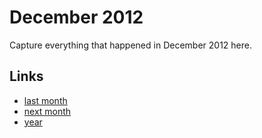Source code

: # December 2012

Capture everything that happened in December 2012 here.

## Links
- [last month](calendar/months/2012-11.md)
- [next month](calendar/months/2013-01.md)
- [year](calendar/years/2012.md)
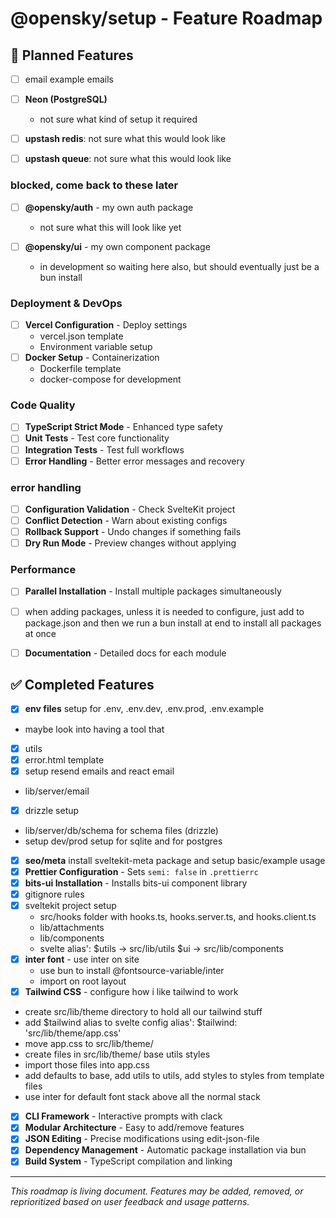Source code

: # @opensky/setup - Feature Roadmap

## 🚧 Planned Features

- [ ] email example emails

- [ ] **Neon (PostgreSQL)** 
  - not sure what kind of setup it required
- [ ] **upstash redis**: not sure what this would look like
- [ ] **upstash queue**: not sure what this would look like

### blocked, come back to these later
- [ ] **@opensky/auth** - my own auth package
  - not sure what this will look like yet
  
- [ ] **@opensky/ui** - my own component package
  - in development so waiting here also, but should eventually just be a bun install

### Deployment & DevOps
- [ ] **Vercel Configuration** - Deploy settings
  - vercel.json template
  - Environment variable setup
- [ ] **Docker Setup** - Containerization
  - Dockerfile template
  - docker-compose for development

### Code Quality
- [ ] **TypeScript Strict Mode** - Enhanced type safety
- [ ] **Unit Tests** - Test core functionality
- [ ] **Integration Tests** - Test full workflows
- [ ] **Error Handling** - Better error messages and recovery

### error handling
- [ ] **Configuration Validation** - Check SvelteKit project
- [ ] **Conflict Detection** - Warn about existing configs
- [ ] **Rollback Support** - Undo changes if something fails
- [ ] **Dry Run Mode** - Preview changes without applying

### Performance
- [ ] **Parallel Installation** - Install multiple packages simultaneously
- [ ] when adding packages, unless it is needed to configure, just add to package.json and then we run a bun install at end to install all packages at once

- [ ] **Documentation** - Detailed docs for each module

## ✅ Completed Features

- [X] **env files** setup for .env, .env.dev, .env.prod, .env.example
- maybe look into having a tool that 
- [X] utils
- [X] error.html template
- [X] setup resend emails and react email
- lib/server/email
- [X] drizzle setup
- lib/server/db/schema for schema files (drizzle)
- setup dev/prod setup for sqlite and for postgres
- [X] **seo/meta** install sveltekit-meta package and setup basic/example usage
- [x] **Prettier Configuration** - Sets `semi: false` in `.prettierrc`
- [x] **bits-ui Installation** - Installs bits-ui component library
- [X] gitignore rules
- [X] sveltekit project setup
  - src/hooks folder with hooks.ts, hooks.server.ts, and hooks.client.ts
  - lib/attachments
  - lib/components
  - svelte alias': $utils -> src/lib/utils $ui -> src/lib/components
- [X] **inter font** - use inter on site
  - use bun to install @fontsource-variable/inter
  - import on root layout
- [X] **Tailwind CSS** - configure how i like tailwind to work
- create src/lib/theme directory to hold all our tailwind stuff
- add $tailwind alias to svelte config alias': $tailwind: 'src/lib/theme/app.css'
- move app.css to src/lib/theme/
- create files in src/lib/theme/ base utils styles
- import those files into app.css
- add defaults to base, add utils to utils, add styles to styles from template files
- use inter for default font stack above all the normal stack

- [x] **CLI Framework** - Interactive prompts with clack
- [x] **Modular Architecture** - Easy to add/remove features
- [x] **JSON Editing** - Precise modifications using edit-json-file
- [x] **Dependency Management** - Automatic package installation via bun
- [x] **Build System** - TypeScript compilation and linking

---

*This roadmap is living document. Features may be added, removed, or reprioritized based on user feedback and usage patterns.*
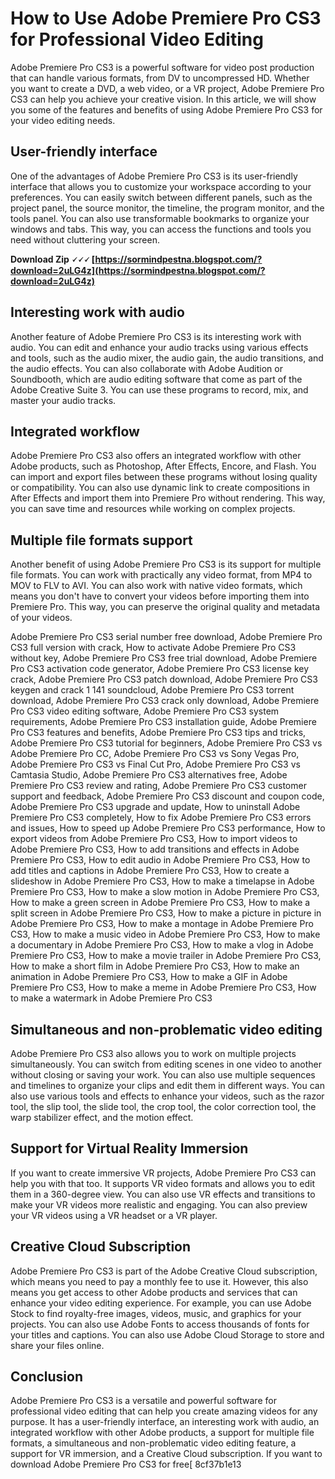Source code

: # How to Use Adobe Premiere Pro CS3 for Professional Video Editing
 
Adobe Premiere Pro CS3 is a powerful software for video post production that can handle various formats, from DV to uncompressed HD. Whether you want to create a DVD, a web video, or a VR project, Adobe Premiere Pro CS3 can help you achieve your creative vision. In this article, we will show you some of the features and benefits of using Adobe Premiere Pro CS3 for your video editing needs.
 
## User-friendly interface
 
One of the advantages of Adobe Premiere Pro CS3 is its user-friendly interface that allows you to customize your workspace according to your preferences. You can easily switch between different panels, such as the project panel, the source monitor, the timeline, the program monitor, and the tools panel. You can also use transformable bookmarks to organize your windows and tabs. This way, you can access the functions and tools you need without cluttering your screen.
 
**Download Zip 🗸🗸🗸 [https://sormindpestna.blogspot.com/?download=2uLG4z](https://sormindpestna.blogspot.com/?download=2uLG4z)**


 
## Interesting work with audio
 
Another feature of Adobe Premiere Pro CS3 is its interesting work with audio. You can edit and enhance your audio tracks using various effects and tools, such as the audio mixer, the audio gain, the audio transitions, and the audio effects. You can also collaborate with Adobe Audition or Soundbooth, which are audio editing software that come as part of the Adobe Creative Suite 3. You can use these programs to record, mix, and master your audio tracks.
 
## Integrated workflow
 
Adobe Premiere Pro CS3 also offers an integrated workflow with other Adobe products, such as Photoshop, After Effects, Encore, and Flash. You can import and export files between these programs without losing quality or compatibility. You can also use dynamic link to create compositions in After Effects and import them into Premiere Pro without rendering. This way, you can save time and resources while working on complex projects.
 
## Multiple file formats support
 
Another benefit of using Adobe Premiere Pro CS3 is its support for multiple file formats. You can work with practically any video format, from MP4 to MOV to FLV to AVI. You can also work with native video formats, which means you don't have to convert your videos before importing them into Premiere Pro. This way, you can preserve the original quality and metadata of your videos.
 
Adobe Premiere Pro CS3 serial number free download,  Adobe Premiere Pro CS3 full version with crack,  How to activate Adobe Premiere Pro CS3 without key,  Adobe Premiere Pro CS3 free trial download,  Adobe Premiere Pro CS3 activation code generator,  Adobe Premiere Pro CS3 license key crack,  Adobe Premiere Pro CS3 patch download,  Adobe Premiere Pro CS3 keygen and crack 1 141 soundcloud,  Adobe Premiere Pro CS3 torrent download,  Adobe Premiere Pro CS3 crack only download,  Adobe Premiere Pro CS3 video editing software,  Adobe Premiere Pro CS3 system requirements,  Adobe Premiere Pro CS3 installation guide,  Adobe Premiere Pro CS3 features and benefits,  Adobe Premiere Pro CS3 tips and tricks,  Adobe Premiere Pro CS3 tutorial for beginners,  Adobe Premiere Pro CS3 vs Adobe Premiere Pro CC,  Adobe Premiere Pro CS3 vs Sony Vegas Pro,  Adobe Premiere Pro CS3 vs Final Cut Pro,  Adobe Premiere Pro CS3 vs Camtasia Studio,  Adobe Premiere Pro CS3 alternatives free,  Adobe Premiere Pro CS3 review and rating,  Adobe Premiere Pro CS3 customer support and feedback,  Adobe Premiere Pro CS3 discount and coupon code,  Adobe Premiere Pro CS3 upgrade and update,  How to uninstall Adobe Premiere Pro CS3 completely,  How to fix Adobe Premiere Pro CS3 errors and issues,  How to speed up Adobe Premiere Pro CS3 performance,  How to export videos from Adobe Premiere Pro CS3,  How to import videos to Adobe Premiere Pro CS3,  How to add transitions and effects in Adobe Premiere Pro CS3,  How to edit audio in Adobe Premiere Pro CS3,  How to add titles and captions in Adobe Premiere Pro CS3,  How to create a slideshow in Adobe Premiere Pro CS3,  How to make a timelapse in Adobe Premiere Pro CS3,  How to make a slow motion in Adobe Premiere Pro CS3,  How to make a green screen in Adobe Premiere Pro CS3,  How to make a split screen in Adobe Premiere Pro CS3,  How to make a picture in picture in Adobe Premiere Pro CS3,  How to make a montage in Adobe Premiere Pro CS3,  How to make a music video in Adobe Premiere Pro CS3,  How to make a documentary in Adobe Premiere Pro CS3,  How to make a vlog in Adobe Premiere Pro CS3,  How to make a movie trailer in Adobe Premiere Pro CS3,  How to make a short film in Adobe Premiere Pro CS3,  How to make an animation in Adobe Premiere Pro CS3,  How to make a GIF in Adobe Premiere Pro CS3,  How to make a meme in Adobe Premiere Pro CS3,  How to make a watermark in Adobe Premiere Pro CS3
 
## Simultaneous and non-problematic video editing
 
Adobe Premiere Pro CS3 also allows you to work on multiple projects simultaneously. You can switch from editing scenes in one video to another without closing or saving your work. You can also use multiple sequences and timelines to organize your clips and edit them in different ways. You can also use various tools and effects to enhance your videos, such as the razor tool, the slip tool, the slide tool, the crop tool, the color correction tool, the warp stabilizer effect, and the motion effect.
 
## Support for Virtual Reality Immersion
 
If you want to create immersive VR projects, Adobe Premiere Pro CS3 can help you with that too. It supports VR video formats and allows you to edit them in a 360-degree view. You can also use VR effects and transitions to make your VR videos more realistic and engaging. You can also preview your VR videos using a VR headset or a VR player.
 
## Creative Cloud Subscription
 
Adobe Premiere Pro CS3 is part of the Adobe Creative Cloud subscription, which means you need to pay a monthly fee to use it. However, this also means you get access to other Adobe products and services that can enhance your video editing experience. For example, you can use Adobe Stock to find royalty-free images, videos, music, and graphics for your projects. You can also use Adobe Fonts to access thousands of fonts for your titles and captions. You can also use Adobe Cloud Storage to store and share your files online.
 
## Conclusion
 
Adobe Premiere Pro CS3 is a versatile and powerful software for professional video editing that can help you create amazing videos for any purpose. It has a user-friendly interface, an interesting work with audio, an integrated workflow with other Adobe products, a support for multiple file formats, a simultaneous and non-problematic video editing feature, a support for VR immersion, and a Creative Cloud subscription. If you want to download Adobe Premiere Pro CS3 for free[
 8cf37b1e13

########################################

Reproduce exactly, and with no other material, the lines between those holding "## 🚧 Planned Features" and "- lib/components", inclusive.

## 🚧 Planned Features

- [ ] email example emails

- [ ] **Neon (PostgreSQL)** 
  - not sure what kind of setup it required
- [ ] **upstash redis**: not sure what this would look like
- [ ] **upstash queue**: not sure what this would look like

### blocked, come back to these later
- [ ] **@opensky/auth** - my own auth package
  - not sure what this will look like yet
  
- [ ] **@opensky/ui** - my own component package
  - in development so waiting here also, but should eventually just be a bun install

### Deployment & DevOps
- [ ] **Vercel Configuration** - Deploy settings
  - vercel.json template
  - Environment variable setup
- [ ] **Docker Setup** - Containerization
  - Dockerfile template
  - docker-compose for development

### Code Quality
- [ ] **TypeScript Strict Mode** - Enhanced type safety
- [ ] **Unit Tests** - Test core functionality
- [ ] **Integration Tests** - Test full workflows
- [ ] **Error Handling** - Better error messages and recovery

### error handling
- [ ] **Configuration Validation** - Check SvelteKit project
- [ ] **Conflict Detection** - Warn about existing configs
- [ ] **Rollback Support** - Undo changes if something fails
- [ ] **Dry Run Mode** - Preview changes without applying

### Performance
- [ ] **Parallel Installation** - Install multiple packages simultaneously
- [ ] when adding packages, unless it is needed to configure, just add to package.json and then we run a bun install at end to install all packages at once

- [ ] **Documentation** - Detailed docs for each module

## ✅ Completed Features

- [X] **env files** setup for .env, .env.dev, .env.prod, .env.example
- maybe look into having a tool that 
- [X] utils
- [X] error.html template
- [X] setup resend emails and react email
- lib/server/email
- [X] drizzle setup
- lib/server/db/schema for schema files (drizzle)
- setup dev/prod setup for sqlite and for postgres
- [X] **seo/meta** install sveltekit-meta package and setup basic/example usage
- [x] **Prettier Configuration** - Sets `semi: false` in `.prettierrc`
- [x] **bits-ui Installation** - Installs bits-ui component library
- [X] gitignore rules
- [X] sveltekit project setup
  - src/hooks folder with hooks.ts, hooks.server.ts, and hooks.client.ts
  - lib/attachments
  - lib/components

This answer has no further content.